[Stored items from a collection]
────────────────
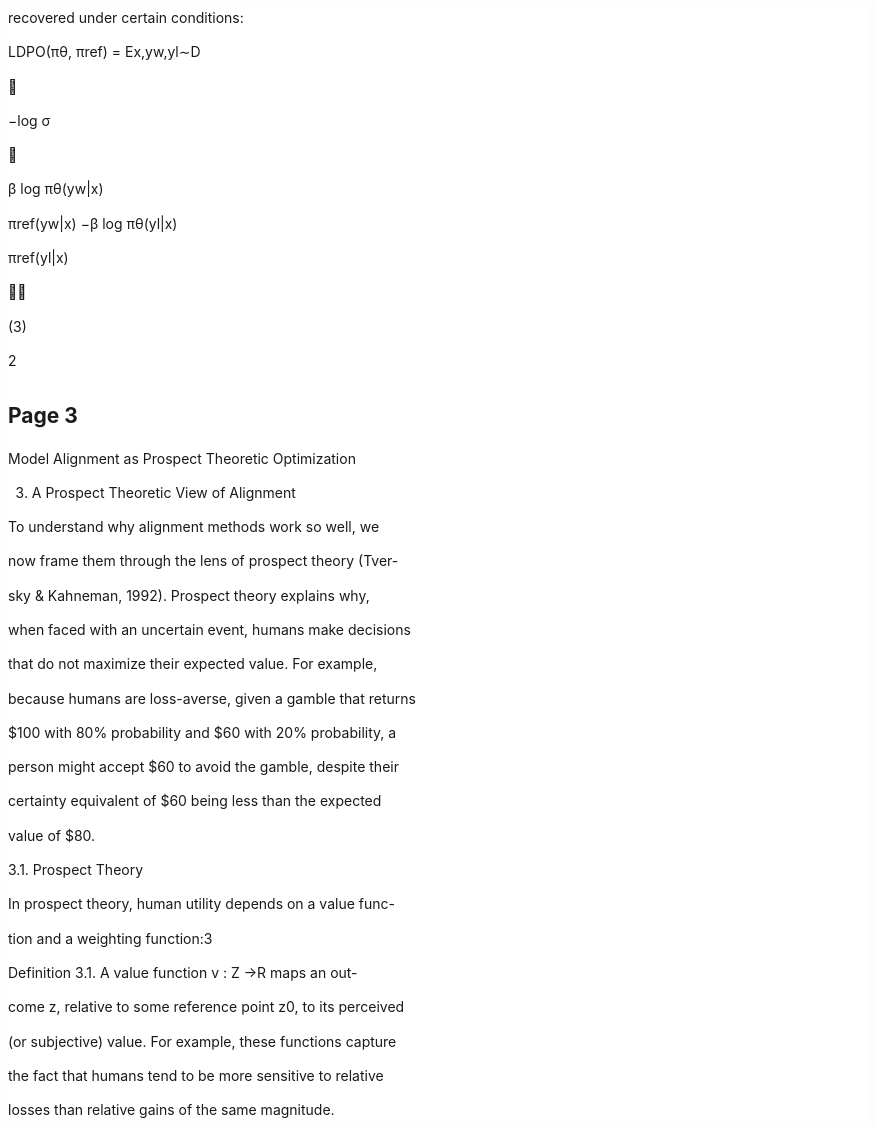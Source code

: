 recovered under certain conditions:

LDPO(πθ, πref) = Ex,yw,yl∼D



−log σ



β log πθ(yw|x)

πref(yw|x) −β log πθ(yl|x)

πref(yl|x)



(3)

2

## Page 3

Model Alignment as Prospect Theoretic Optimization

3. A Prospect Theoretic View of Alignment

To understand why alignment methods work so well, we

now frame them through the lens of prospect theory (Tver-

sky & Kahneman, 1992). Prospect theory explains why,

when faced with an uncertain event, humans make decisions

that do not maximize their expected value. For example,

because humans are loss-averse, given a gamble that returns

$100 with 80% probability and $60 with 20% probability, a

person might accept $60 to avoid the gamble, despite their

certainty equivalent of $60 being less than the expected

value of $80.

3.1. Prospect Theory

In prospect theory, human utility depends on a value func-

tion and a weighting function:3

Definition 3.1. A value function v : Z →R maps an out-

come z, relative to some reference point z0, to its perceived

(or subjective) value. For example, these functions capture

the fact that humans tend to be more sensitive to relative

losses than relative gains of the same magnitude.
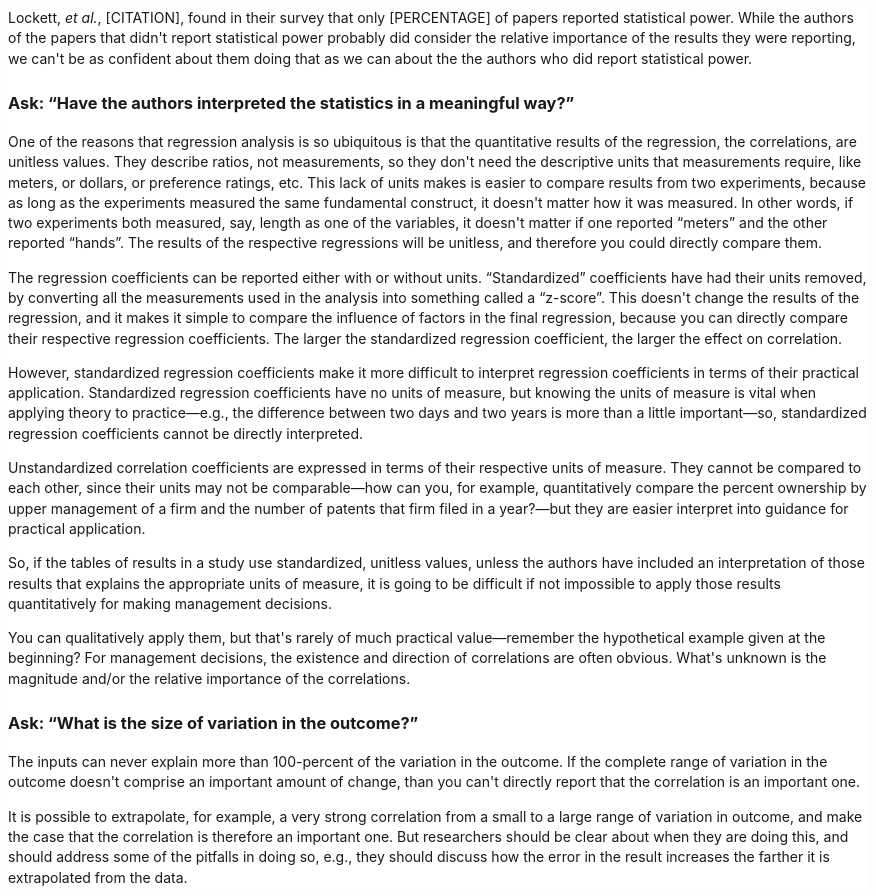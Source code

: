 Lockett, *et al.*, [CITATION], found in their survey that only [PERCENTAGE] of papers reported statistical power.  While the authors of the papers that didn't report statistical power probably did consider the relative importance of the results they were reporting, we can't be as confident about them doing that as we can about the the authors who did report statistical power.

### Ask: “Have the authors interpreted the statistics in a meaningful way?”

One of the reasons that regression analysis is so ubiquitous is that the quantitative results of the regression, the correlations, are unitless values.  They describe ratios, not measurements, so they don't need the descriptive units that measurements require, like meters, or dollars, or preference ratings, etc.  This lack of units makes is easier to compare results from two experiments, because as long as the experiments measured the same fundamental construct, it doesn't matter how it was measured.  In other words, if two experiments both measured, say, length as one of the variables, it doesn't matter if one reported “meters” and the other reported “hands”.  The results of the respective regressions will be unitless, and therefore you could directly compare them.

The regression coefficients can be reported either with or without units.  “Standardized” coefficients have had their units removed, by converting all the measurements used in the analysis into something called a “z-score”.  This doesn't change the results of the regression, and it makes it simple to compare the influence of factors in the final regression, because you can directly compare their respective regression coefficients.  The larger the standardized regression coefficient, the larger the effect on correlation.

However, standardized regression coefficients make it more difficult to interpret regression coefficients in terms of their practical application. Standardized regression coefficients have no units of measure, but knowing the units of measure is vital when applying theory to practice&mdash;e.g., the difference between two days and two years is more than a little important&mdash;so, standardized regression coefficients cannot be directly interpreted.

Unstandardized correlation coefficients are expressed in terms of their respective units of measure.  They cannot be compared to each other, since their units may not be comparable&mdash;how can you, for example, quantitatively compare the percent ownership by upper management of a firm and the number of patents that firm filed in a year?&mdash;but they are easier interpret into guidance for practical application.

So, if the tables of results in a study use standardized, unitless values, unless the authors have included an interpretation of those results that explains the appropriate units of measure, it is going to be difficult if not impossible to apply those results quantitatively for making management decisions.

You can qualitatively apply them, but that's rarely of much practical value&mdash;remember the hypothetical example given at the beginning?  For management decisions, the existence and direction of correlations are often obvious.  What's unknown is the magnitude and/or the relative importance of the correlations.

### Ask: “What is the size of variation in the outcome?”

The inputs can never explain more than 100-percent of the variation in the outcome.  If the complete range of variation in the outcome doesn't comprise an important amount of change, than you can't directly report that the correlation is an important one.  

It is possible to extrapolate, for example, a very strong correlation from a small to a large range of variation in outcome, and make the case that the correlation is therefore an important one.  But researchers should be clear about when they are doing this, and should address some of the pitfalls in doing so, e.g., they should discuss how the error in the result increases the farther it is extrapolated from the data.
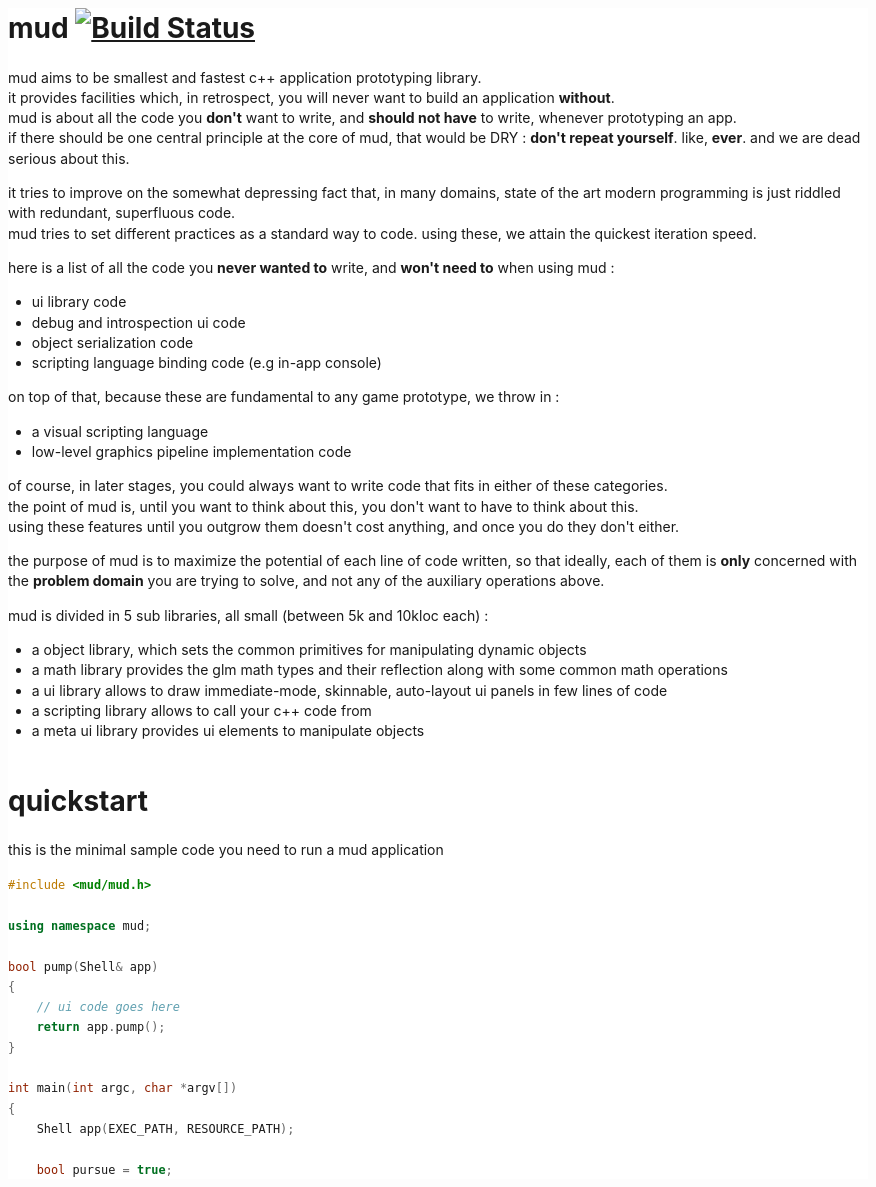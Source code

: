 # mud [![Build Status](https://travis-ci.org/hugoam/mud.svg?branch=master)](https://travis-ci.org/hugoam/mud)

mud aims to be smallest and fastest c++ application prototyping library.  
it provides facilities which, in retrospect, you will never want to build an application **without**.  
mud is about all the code you **don't** want to write, and **should not have** to write, whenever prototyping an app.  
if there should be one central principle at the core of mud, that would be DRY : **don't repeat yourself**. like, **ever**. and we are dead serious about this.

it tries to improve on the somewhat depressing fact that, in many domains, state of the art modern programming is just riddled with redundant, superfluous code.  
mud tries to set different practices as a standard way to code. using these, we attain the quickest iteration speed.

here is a list of all the code you **never wanted to** write, and **won't need to** when using mud :
- ui library code
- debug and introspection ui code
- object serialization code
- scripting language binding code (e.g in-app console)

on top of that, because these are fundamental to any game prototype, we throw in :
- a visual scripting language
- low-level graphics pipeline implementation code

of course, in later stages, you could always want to write code that fits in either of these categories.  
the point of mud is, until you want to think about this, you don't want to have to think about this.  
using these features until you outgrow them doesn't cost anything, and once you do they don't either.

the purpose of mud is to maximize the potential of each line of code written, so that ideally, each of them is **only** concerned with the **problem domain** you are trying to solve, and not any of the auxiliary operations above.

mud is divided in 5 sub libraries, all small (between 5k and 10kloc each) :
- a object library, which sets the common primitives for manipulating dynamic objects
- a math library provides the glm math types and their reflection along with some common math operations
- a ui library allows to draw immediate-mode, skinnable, auto-layout ui panels in few lines of code
- a scripting library allows to call your c++ code from 
- a meta ui library provides ui elements to manipulate objects 

# quickstart
this is the minimal sample code you need to run a mud application
```c++
#include <mud/mud.h>

using namespace mud;

bool pump(Shell& app)
{
    // ui code goes here
    return app.pump();
}

int main(int argc, char *argv[])
{
    Shell app(EXEC_PATH, RESOURCE_PATH);

    bool pursue = true;
```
────────────────
WHAT IS BEING ASKED>
Taking the lines above, repeat exactly those from the line that contains "- ui library code" through the line that contains "- low-level graphics", and both of those lines as well. Include nothing else.

TASK RESPONSE>
- ui library code
- debug and introspection ui code
- object serialization code
- scripting language binding code (e.g in-app console)

on top of that, because these are fundamental to any game prototype, we throw in :
- a visual scripting language
- low-level graphics pipeline implementation code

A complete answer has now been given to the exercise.